Multi-layer modules are characterized by including a plurality of layers with conductive patterns formed thereon. These layers are generally divided into functional groups for providing power to each chip included therein, providing signal interconnections, shielding and forming connections to the individual chips. This latter group of layers, commonly referred to as distribution wiring, requires particularly fine patterning of conductors. Connections between layers are formed by placing conductive material in "through holes" formed in the insulating layers. Such completed structures are commonly referred to as vias.
The trend toward increasing integration density in integrated circuits has also been followed in multi-layer modules, requiring finer patterns of conductors, particularly in layers of distribution wiring which interface directly with chip terminals. Finer wiring patterns also implies that via patterns must also be formed at reduced size. Increased registration accuracy from layer to layer is also generally required since increasing via density without a scaled reduction in via diameter results in removal of a higher fraction of the lamina material which can make the layer extremely fragile.
Formation of conductive patterns has been done in the past by any one of several methods including the screening of conductive paste through a mask, ink jet writing, decal metallurgy transfer, and electron and laser patterning, each of which has severe limitations. Short usable lifetime of masks for screening or spraying operations increase costs and the minimum feature size available from such masks is limited. Materials which can be sprayed or screened also necessarily include some volatile solvents which must be removed by drying or baking to stabilize the pattern before the layers can be laminated together to form an MLM or MLC structure. Ink jet writing is slow and also limited as to minimum feature size. Decal metallurgy transfer is a complicated multi-step process requiring lithography steps and high registration accuracy. Electron/laser patterning requires substantial instrumentation and complex and expensive equipment. Ideally, photolithography is capable of producing highly conductive patterns of such metals as copper, gold, molybdenum, tungsten, etc. but is also a multi-step process which requires highly reactive etchants which are incompatible with the preferred materials for the insulating lamina of MLM devices.
Electrostatic formation of patterns has also been known and is the basic principle of the electrophotographic process. The same principles are used in virtually all commercially available copiers and laser printers at the present time. In this process, a photoconductor is exposed to an image which is then developed with toner.

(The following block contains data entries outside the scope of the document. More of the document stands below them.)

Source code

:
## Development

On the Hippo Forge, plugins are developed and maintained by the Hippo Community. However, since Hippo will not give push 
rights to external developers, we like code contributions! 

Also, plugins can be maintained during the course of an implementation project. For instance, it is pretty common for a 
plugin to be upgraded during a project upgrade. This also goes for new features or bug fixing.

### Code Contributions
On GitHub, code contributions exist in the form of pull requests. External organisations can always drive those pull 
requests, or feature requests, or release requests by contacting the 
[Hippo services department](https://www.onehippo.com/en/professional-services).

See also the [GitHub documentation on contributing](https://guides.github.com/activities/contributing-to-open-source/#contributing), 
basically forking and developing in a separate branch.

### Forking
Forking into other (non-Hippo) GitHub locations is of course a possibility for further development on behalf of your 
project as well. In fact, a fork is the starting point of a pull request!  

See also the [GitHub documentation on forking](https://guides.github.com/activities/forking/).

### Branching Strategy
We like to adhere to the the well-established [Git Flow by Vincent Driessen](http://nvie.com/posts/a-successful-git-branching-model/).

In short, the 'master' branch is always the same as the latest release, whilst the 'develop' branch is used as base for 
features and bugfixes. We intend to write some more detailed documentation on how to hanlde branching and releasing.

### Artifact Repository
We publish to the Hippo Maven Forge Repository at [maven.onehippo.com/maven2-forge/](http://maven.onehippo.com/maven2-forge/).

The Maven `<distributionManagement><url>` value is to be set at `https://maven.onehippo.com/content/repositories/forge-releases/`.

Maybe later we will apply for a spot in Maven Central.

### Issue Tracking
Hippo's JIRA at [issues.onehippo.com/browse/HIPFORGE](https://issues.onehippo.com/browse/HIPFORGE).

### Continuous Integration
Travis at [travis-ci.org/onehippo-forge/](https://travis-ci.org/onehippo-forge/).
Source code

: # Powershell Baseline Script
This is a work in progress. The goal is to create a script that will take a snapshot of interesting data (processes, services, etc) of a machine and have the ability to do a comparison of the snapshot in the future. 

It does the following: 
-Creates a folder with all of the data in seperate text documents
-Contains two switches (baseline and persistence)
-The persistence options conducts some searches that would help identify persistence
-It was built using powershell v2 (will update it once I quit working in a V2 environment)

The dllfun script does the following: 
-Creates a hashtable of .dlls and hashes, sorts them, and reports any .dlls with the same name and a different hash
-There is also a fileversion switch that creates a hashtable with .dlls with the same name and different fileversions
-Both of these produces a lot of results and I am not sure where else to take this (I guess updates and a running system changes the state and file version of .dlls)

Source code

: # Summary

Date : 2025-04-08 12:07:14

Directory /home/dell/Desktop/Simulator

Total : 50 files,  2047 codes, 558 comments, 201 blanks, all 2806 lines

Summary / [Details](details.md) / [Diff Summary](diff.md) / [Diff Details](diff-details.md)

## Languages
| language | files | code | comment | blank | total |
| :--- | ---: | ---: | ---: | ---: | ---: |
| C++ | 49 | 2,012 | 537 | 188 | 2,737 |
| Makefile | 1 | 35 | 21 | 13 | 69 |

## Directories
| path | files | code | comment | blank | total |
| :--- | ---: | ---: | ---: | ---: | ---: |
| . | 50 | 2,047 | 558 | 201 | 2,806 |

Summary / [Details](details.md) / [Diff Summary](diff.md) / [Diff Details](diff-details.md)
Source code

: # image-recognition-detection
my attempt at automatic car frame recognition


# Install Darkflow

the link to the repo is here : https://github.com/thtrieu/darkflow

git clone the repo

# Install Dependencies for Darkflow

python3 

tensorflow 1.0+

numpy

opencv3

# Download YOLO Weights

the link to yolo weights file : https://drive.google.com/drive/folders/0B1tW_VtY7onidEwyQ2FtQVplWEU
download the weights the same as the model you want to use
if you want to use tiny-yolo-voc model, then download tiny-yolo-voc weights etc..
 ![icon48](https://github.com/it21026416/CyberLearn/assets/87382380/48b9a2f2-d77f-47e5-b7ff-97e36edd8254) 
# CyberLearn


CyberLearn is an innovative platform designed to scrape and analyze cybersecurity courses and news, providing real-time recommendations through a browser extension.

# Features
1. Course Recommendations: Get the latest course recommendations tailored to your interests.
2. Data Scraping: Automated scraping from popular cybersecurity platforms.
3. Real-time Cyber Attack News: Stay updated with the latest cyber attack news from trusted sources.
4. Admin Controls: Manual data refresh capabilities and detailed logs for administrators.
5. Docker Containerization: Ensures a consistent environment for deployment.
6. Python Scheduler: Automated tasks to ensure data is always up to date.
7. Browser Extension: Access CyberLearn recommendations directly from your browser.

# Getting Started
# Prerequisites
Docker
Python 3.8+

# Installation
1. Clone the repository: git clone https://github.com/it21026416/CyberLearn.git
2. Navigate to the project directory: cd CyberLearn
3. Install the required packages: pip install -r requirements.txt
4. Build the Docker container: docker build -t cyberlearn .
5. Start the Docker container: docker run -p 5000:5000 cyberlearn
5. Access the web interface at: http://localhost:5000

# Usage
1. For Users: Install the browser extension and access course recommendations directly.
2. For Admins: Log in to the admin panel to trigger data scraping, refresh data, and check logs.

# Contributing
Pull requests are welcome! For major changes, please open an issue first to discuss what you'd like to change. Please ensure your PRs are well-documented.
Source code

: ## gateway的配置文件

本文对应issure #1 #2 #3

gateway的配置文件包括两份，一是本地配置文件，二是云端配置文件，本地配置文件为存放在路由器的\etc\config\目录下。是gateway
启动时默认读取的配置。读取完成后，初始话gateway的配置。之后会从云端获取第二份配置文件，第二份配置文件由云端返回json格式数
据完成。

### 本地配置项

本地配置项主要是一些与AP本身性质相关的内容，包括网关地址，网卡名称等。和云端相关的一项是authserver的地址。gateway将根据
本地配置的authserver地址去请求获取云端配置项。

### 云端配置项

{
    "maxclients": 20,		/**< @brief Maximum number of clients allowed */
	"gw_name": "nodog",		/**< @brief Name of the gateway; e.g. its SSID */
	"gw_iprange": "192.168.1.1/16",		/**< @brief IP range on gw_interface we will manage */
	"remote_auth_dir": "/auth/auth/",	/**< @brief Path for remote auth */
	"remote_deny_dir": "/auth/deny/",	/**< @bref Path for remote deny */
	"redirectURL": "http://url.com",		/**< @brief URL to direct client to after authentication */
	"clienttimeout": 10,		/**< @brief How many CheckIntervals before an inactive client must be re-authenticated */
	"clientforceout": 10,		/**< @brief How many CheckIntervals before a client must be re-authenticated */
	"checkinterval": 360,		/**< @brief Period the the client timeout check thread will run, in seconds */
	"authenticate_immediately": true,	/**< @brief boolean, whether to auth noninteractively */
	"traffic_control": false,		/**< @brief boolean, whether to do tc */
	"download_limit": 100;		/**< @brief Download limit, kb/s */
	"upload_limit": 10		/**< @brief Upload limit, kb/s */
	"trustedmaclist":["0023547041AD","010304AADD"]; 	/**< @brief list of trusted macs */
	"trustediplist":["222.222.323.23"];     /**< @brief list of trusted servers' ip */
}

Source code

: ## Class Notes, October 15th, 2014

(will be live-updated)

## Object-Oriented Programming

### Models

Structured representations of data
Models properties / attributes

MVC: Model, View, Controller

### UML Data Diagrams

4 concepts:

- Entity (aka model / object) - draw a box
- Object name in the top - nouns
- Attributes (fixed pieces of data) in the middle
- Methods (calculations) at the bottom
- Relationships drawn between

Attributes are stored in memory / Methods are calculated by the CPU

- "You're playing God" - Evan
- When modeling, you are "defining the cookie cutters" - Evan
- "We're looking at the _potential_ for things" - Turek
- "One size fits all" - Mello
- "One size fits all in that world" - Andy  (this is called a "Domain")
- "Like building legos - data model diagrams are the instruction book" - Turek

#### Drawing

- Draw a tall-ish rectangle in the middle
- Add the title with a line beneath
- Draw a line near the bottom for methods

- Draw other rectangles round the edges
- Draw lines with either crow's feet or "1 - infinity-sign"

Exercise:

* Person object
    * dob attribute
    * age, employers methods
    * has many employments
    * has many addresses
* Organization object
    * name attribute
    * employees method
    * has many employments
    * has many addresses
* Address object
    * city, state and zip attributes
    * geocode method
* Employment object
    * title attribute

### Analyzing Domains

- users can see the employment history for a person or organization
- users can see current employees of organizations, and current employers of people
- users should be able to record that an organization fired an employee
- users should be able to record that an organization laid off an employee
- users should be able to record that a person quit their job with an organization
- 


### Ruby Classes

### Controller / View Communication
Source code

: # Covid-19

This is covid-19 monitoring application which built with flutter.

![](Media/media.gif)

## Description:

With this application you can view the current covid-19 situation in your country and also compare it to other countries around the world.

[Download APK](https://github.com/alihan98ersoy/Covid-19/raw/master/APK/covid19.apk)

The toner is then transferred to a substrate such as paper. Typically the toner is a dry, pulverent and non-conductive material. Resolution of about five lines/mm is typically obtained. However, it is known that finer resolution is available from the use of liquid toners. However, the toner used, whether in the form of a liquid or dry powder is non-conductive.
At small pattern feature sizes, registration of layers is also complicated by the materials preferred for the insulating layers of MLM structures and MLC structures, in particular. In MLC structures, the layers are formed of uncured ceramic materials which are referred to as green sheets. These green sheets, at the time of patterning and/or via formation also contain volatile materials which cause slight shrinkage when they are driven off during lamination of the MLC device.
A recent technique of via formation involves the pressing of conductive metal spheres or rods into the green sheet to form vias. However, this requires some means to locate the conductive spheres at the points on the green sheet where vias are to be formed. This is typically done with a sheet including indentations or perforations into which the spheres can be distributed. However, the use of such a structure is unreliable since there is no mechanism for assuring that a sphere will, in fact, be positioned at every desired via location at the time of a pressing operation to embed the spheres in the green sheet. Further, a separate custom sheet must be made for each different via pattern desired, causing substantial expense in a process of limited reliability and manufacturing yield.
It should also be observed that the currently most reliable and preferred methods of forming conductive surface patterns and via patterns require significant amounts of expensive tooling and are therefore generally too expensive for the fabrication of custom MLM or MLC components. Therefore, as a practical matter, the cost of such tooling must be amortized over a large number of identical devices and designs may not be easily altered without the provision of special structures requiring significant space within the module. Conversely, the MLM technology is not realistically available for the construction of custom circuit components.